• [REQUIRED WORK]
When you reach the line containing "导读看着更像是闲聊，谈到了对" in the entries below, begin reproducing lines exactly, and stop once the line containing "之前有搜过「坂本龙马」这样的" is done.

Dataset entries:
· · · · · · ·

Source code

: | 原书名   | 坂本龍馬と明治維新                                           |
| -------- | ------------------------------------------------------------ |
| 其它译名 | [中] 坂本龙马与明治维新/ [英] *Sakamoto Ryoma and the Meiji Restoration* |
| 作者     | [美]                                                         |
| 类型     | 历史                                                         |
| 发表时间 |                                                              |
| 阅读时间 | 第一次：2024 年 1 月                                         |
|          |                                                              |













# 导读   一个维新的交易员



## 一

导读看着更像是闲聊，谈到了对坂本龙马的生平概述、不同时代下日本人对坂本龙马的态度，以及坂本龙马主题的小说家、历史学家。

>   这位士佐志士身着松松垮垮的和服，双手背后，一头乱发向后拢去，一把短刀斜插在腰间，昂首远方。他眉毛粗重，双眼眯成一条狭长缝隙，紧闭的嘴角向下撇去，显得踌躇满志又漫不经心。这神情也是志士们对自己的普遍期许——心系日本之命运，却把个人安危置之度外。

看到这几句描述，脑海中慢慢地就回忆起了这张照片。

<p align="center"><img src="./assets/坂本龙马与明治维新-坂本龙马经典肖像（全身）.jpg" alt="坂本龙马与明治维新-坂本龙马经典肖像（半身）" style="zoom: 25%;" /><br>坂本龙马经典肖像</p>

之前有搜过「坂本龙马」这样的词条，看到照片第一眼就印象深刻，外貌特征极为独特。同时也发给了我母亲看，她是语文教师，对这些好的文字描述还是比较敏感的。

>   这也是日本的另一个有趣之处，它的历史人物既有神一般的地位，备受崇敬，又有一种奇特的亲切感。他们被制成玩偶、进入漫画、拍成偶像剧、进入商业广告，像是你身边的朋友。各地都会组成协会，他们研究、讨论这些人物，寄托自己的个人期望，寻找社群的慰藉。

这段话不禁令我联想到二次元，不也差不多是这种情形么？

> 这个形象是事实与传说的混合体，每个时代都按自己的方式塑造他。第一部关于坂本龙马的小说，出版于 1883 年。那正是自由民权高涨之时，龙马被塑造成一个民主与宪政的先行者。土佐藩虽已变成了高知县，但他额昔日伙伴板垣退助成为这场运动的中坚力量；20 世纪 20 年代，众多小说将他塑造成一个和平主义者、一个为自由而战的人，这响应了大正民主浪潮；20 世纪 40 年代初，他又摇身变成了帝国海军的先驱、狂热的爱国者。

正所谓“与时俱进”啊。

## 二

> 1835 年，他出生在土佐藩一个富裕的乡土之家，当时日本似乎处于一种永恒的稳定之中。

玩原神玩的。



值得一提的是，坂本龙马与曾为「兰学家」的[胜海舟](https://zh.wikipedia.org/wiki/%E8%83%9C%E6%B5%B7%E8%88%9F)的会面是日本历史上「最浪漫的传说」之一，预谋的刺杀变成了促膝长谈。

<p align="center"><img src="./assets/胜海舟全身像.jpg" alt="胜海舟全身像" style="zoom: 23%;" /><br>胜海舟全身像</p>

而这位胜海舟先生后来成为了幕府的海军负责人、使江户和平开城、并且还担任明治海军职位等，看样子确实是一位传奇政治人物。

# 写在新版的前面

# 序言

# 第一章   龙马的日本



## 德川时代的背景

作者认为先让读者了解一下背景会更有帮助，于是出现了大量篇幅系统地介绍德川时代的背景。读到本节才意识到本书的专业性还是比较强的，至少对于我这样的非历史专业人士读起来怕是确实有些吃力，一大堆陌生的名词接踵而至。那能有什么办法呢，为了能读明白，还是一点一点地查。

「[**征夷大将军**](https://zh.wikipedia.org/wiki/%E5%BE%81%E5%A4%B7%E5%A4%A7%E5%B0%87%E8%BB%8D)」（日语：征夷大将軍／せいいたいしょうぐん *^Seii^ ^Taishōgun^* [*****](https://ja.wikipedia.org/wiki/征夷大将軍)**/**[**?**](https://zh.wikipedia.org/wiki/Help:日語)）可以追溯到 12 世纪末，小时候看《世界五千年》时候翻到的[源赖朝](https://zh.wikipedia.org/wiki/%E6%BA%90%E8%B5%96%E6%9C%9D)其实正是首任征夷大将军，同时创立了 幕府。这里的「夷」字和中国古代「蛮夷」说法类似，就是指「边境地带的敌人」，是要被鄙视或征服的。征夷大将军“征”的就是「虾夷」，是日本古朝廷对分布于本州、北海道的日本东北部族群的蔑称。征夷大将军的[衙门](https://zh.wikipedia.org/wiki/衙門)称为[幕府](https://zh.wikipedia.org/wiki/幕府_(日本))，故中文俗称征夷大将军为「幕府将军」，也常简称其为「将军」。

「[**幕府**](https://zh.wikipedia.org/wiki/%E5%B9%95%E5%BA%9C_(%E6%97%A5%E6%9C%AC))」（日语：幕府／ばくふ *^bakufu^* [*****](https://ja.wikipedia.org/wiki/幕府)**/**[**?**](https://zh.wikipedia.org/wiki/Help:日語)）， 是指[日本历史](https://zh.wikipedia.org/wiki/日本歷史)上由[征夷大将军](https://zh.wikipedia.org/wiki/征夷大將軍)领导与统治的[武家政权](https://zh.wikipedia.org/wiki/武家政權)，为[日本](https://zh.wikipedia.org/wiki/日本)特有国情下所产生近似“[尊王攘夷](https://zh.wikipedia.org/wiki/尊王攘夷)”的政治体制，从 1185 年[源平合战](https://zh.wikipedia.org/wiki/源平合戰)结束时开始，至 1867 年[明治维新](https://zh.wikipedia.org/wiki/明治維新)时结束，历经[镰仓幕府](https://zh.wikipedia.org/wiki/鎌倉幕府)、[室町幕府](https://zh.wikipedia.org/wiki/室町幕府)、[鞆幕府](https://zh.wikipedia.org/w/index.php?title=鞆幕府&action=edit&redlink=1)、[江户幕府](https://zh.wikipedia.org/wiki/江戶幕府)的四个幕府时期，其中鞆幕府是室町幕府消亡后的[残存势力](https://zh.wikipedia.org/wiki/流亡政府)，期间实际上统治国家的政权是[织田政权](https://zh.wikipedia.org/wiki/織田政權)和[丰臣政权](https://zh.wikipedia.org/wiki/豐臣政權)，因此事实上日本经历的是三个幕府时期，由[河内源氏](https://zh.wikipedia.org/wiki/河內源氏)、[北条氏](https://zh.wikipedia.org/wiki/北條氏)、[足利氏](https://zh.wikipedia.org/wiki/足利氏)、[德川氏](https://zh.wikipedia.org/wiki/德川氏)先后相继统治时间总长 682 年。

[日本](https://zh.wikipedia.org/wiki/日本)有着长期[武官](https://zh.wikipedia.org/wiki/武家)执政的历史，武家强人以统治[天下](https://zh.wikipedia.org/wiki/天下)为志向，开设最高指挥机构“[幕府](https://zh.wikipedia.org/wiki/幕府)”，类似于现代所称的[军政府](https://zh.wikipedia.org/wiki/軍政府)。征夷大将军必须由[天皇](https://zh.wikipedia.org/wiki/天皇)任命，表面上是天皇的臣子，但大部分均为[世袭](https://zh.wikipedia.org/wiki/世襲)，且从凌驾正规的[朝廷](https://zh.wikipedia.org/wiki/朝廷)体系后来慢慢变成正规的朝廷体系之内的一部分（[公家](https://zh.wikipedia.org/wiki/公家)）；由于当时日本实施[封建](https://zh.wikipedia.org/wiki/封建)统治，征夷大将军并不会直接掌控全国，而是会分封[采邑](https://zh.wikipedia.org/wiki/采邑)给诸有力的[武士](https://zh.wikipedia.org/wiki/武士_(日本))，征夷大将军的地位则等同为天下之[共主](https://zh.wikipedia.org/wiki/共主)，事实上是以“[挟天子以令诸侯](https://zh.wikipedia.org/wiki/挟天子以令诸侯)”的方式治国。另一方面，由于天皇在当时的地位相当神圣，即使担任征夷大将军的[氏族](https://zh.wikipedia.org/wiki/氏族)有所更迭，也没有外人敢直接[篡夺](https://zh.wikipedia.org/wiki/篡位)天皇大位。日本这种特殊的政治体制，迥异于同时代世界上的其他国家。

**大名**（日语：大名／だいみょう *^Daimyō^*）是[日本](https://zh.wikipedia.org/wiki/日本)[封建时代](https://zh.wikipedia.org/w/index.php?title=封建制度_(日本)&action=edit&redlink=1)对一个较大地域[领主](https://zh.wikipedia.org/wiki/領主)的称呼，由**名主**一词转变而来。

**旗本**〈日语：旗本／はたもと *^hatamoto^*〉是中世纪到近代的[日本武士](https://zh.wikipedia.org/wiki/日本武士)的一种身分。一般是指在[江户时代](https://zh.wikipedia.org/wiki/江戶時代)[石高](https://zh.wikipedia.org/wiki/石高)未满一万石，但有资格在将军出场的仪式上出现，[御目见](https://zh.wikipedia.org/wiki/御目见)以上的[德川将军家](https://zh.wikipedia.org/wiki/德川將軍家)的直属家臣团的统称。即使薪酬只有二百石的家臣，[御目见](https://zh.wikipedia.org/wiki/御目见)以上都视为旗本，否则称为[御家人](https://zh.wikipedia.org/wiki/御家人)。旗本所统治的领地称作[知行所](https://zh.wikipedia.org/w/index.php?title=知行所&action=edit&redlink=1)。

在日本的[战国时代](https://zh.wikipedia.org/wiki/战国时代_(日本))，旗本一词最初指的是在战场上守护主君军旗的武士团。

· · · · · · ·

• [EXPECTED ANSWER]
导读看着更像是闲聊，谈到了对坂本龙马的生平概述、不同时代下日本人对坂本龙马的态度，以及坂本龙马主题的小说家、历史学家。

>   这位士佐志士身着松松垮垮的和服，双手背后，一头乱发向后拢去，一把短刀斜插在腰间，昂首远方。他眉毛粗重，双眼眯成一条狭长缝隙，紧闭的嘴角向下撇去，显得踌躇满志又漫不经心。这神情也是志士们对自己的普遍期许——心系日本之命运，却把个人安危置之度外。

看到这几句描述，脑海中慢慢地就回忆起了这张照片。

<p align="center"><img src="./assets/坂本龙马与明治维新-坂本龙马经典肖像（全身）.jpg" alt="坂本龙马与明治维新-坂本龙马经典肖像（半身）" style="zoom: 25%;" /><br>坂本龙马经典肖像</p>

之前有搜过「坂本龙马」这样的词条，看到照片第一眼就印象深刻，外貌特征极为独特。同时也发给了我母亲看，她是语文教师，对这些好的文字描述还是比较敏感的。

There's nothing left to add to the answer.